====== Entries supplied

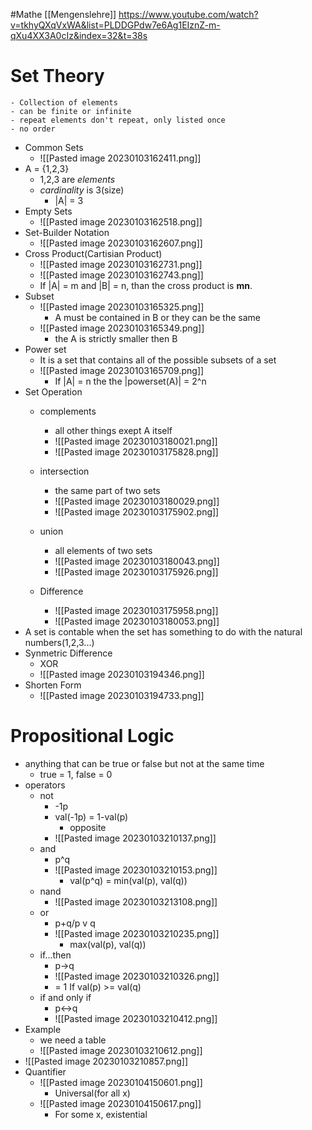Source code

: #Mathe [[Mengenslehre]]
https://www.youtube.com/watch?v=tkhyQXqVxWA&list=PLDDGPdw7e6Ag1EIznZ-m-qXu4XX3A0cIz&index=32&t=38s
# Set Theory
	- Collection of elements
	- can be finite or infinite
	- repeat elements don't repeat, only listed once
	- no order
- Common Sets
	- ![[Pasted image 20230103162411.png]]
- A = {1,2,3}
	- 1,2,3 are *elements*
	- *cardinality* is 3(size)
		- |A| = 3
- Empty Sets
	- ![[Pasted image 20230103162518.png]]
- Set-Builder Notation
	- ![[Pasted image 20230103162607.png]]
- Cross Product(Cartisian Product)
	- ![[Pasted image 20230103162731.png]]
	- ![[Pasted image 20230103162743.png]]
	- If |A| = m and |B| = n, than the cross product is **mn**.  
- Subset
	- ![[Pasted image 20230103165325.png]]
		- A must be contained in B or they can be the same
	- ![[Pasted image 20230103165349.png]]
		- the A is strictly smaller then B
- Power set
	- It is a set that contains all of the possible subsets of a set
	- ![[Pasted image 20230103165709.png]]
		- If |A| = n the the |powerset(A)| = 2^n
- Set Operation
	- complements
		- all other things exept A itself
		- ![[Pasted image 20230103180021.png]]
		- ![[Pasted image 20230103175828.png]]
		
	- intersection
		- the same part of two sets
		- ![[Pasted image 20230103180029.png]]
		- ![[Pasted image 20230103175902.png]]
	- union
		- all elements of two sets
		- ![[Pasted image 20230103180043.png]]
		- ![[Pasted image 20230103175926.png]]
	- Difference
		- ![[Pasted image 20230103175958.png]]
		- ![[Pasted image 20230103180053.png]]
- A set is contable when the set has something to do with the natural numbers(1,2,3...)
- Synmetric Difference
	- XOR
	- ![[Pasted image 20230103194346.png]]
- Shorten Form
	- ![[Pasted image 20230103194733.png]]
# Propositional Logic
- anything that can be true or false but not at the same time
	- true = 1, false = 0
- operators
	- not
		- -1p
		- val(-1p) = 1-val(p)
			- opposite
		- ![[Pasted image 20230103210137.png]]
	- and
		- p^q
		- ![[Pasted image 20230103210153.png]]
			- val(p^q) = min(val(p), val(q))
	- nand
		- ![[Pasted image 20230103213108.png]]
	- or
		- p+q/p v q
		- ![[Pasted image 20230103210235.png]]
			- max(val(p), val(q))
	- if...then
		- p->q
		- ![[Pasted image 20230103210326.png]]
		-  = 1 If val(p) >= val(q)
	- if and only if
		- p<->q
		- ![[Pasted image 20230103210412.png]]
- Example
	- we need a table
	- ![[Pasted image 20230103210612.png]]
- ![[Pasted image 20230103210857.png]]
- Quantifier
	- ![[Pasted image 20230104150601.png]]
		- Universal(for all x)
	- ![[Pasted image 20230104150617.png]]
		- For some x, existential
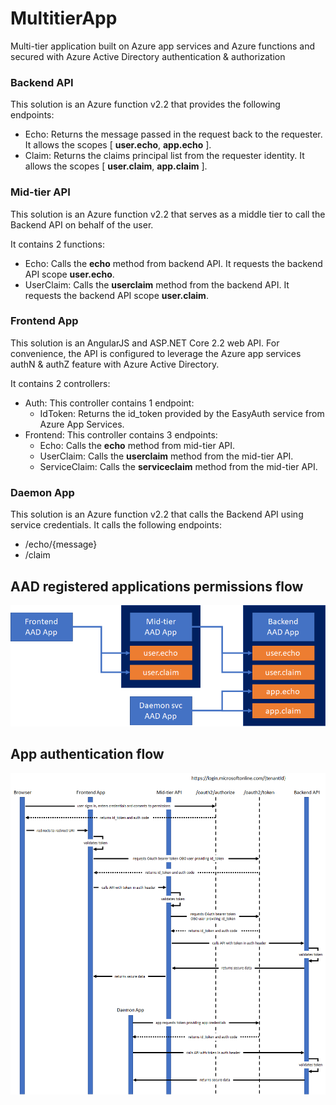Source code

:# MultitierApp
Multi-tier application built on Azure app services and Azure functions and secured with Azure Active Directory authentication &amp; authorization

### Backend API
This solution is an Azure function v2.2 that provides the following endpoints:
* Echo: Returns the message passed in the request back to the requester. It allows the scopes [ **user.echo**, **app.echo** ].
* Claim: Returns the claims principal list from the requester identity. It allows the scopes [ **user.claim**, **app.claim** ].

### Mid-tier API
This solution is an Azure function v2.2 that serves as a middle tier to call the Backend API on behalf of the user.

It contains 2 functions:
* Echo: Calls the **echo** method from backend API. It requests the backend API scope **user.echo**.
* UserClaim: Calls the **userclaim** method from the backend API. It requests the backend API scope **user.claim**.

### Frontend App
This solution is an AngularJS and ASP.NET Core 2.2 web API. For convenience, the API is configured to leverage the Azure app services authN & authZ feature with Azure Active Directory.

It contains 2 controllers:
* Auth: This controller contains 1 endpoint:
  * IdToken: Returns the id_token provided by the EasyAuth service from Azure App Services.
* Frontend: This controller contains 3 endpoints:
  * Echo: Calls the **echo** method from mid-tier API.
  * UserClaim: Calls the **userclaim** method from the mid-tier API.
  * ServiceClaim: Calls the **serviceclaim** method from the mid-tier API.

### Daemon App
This solution is an Azure function v2.2 that calls the Backend API using service credentials. It calls the following endpoints:
* /echo/{message}
* /claim

## AAD registered applications permissions flow
![image](images/aad-app-permission-flow.png)

## App authentication flow
![image](images/app-authentication-flow.png)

============

Task description -> Among the records, find every line holding the word "following" and copy it.

Answer to the problem ->
This solution is an Azure function v2.2 that provides the following endpoints:
This solution is an Azure function v2.2 that calls the Backend API using service credentials. It calls the following endpoints:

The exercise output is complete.